> **Task requirements**: Work out how many lines in the data below contain "your", and state that count with nothing added.

--

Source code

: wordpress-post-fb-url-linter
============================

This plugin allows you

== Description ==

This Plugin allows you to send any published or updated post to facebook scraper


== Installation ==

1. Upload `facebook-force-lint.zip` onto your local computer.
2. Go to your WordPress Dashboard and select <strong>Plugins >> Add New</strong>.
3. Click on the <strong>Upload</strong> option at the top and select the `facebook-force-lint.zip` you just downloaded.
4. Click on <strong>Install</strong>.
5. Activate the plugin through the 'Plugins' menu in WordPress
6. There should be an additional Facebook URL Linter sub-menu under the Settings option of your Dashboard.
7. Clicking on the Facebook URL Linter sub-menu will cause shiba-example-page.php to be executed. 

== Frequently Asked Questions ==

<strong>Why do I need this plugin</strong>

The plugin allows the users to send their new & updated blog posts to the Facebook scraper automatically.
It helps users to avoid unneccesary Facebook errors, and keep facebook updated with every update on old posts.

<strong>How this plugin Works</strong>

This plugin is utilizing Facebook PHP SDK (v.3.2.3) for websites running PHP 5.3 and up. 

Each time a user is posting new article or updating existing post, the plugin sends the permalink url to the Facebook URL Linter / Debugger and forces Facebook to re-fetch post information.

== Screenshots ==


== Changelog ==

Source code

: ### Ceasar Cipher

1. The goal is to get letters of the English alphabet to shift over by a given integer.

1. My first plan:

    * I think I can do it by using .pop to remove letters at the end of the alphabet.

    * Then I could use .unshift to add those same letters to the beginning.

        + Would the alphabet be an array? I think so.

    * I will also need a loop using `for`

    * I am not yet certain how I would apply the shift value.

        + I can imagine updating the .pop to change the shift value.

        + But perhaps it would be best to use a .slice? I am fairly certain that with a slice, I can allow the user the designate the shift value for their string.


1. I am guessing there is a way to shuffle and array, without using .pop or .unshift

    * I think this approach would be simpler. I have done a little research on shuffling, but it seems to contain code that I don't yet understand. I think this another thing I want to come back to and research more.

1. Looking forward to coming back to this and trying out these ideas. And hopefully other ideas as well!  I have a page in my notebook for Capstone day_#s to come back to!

--

> **Solution**: 3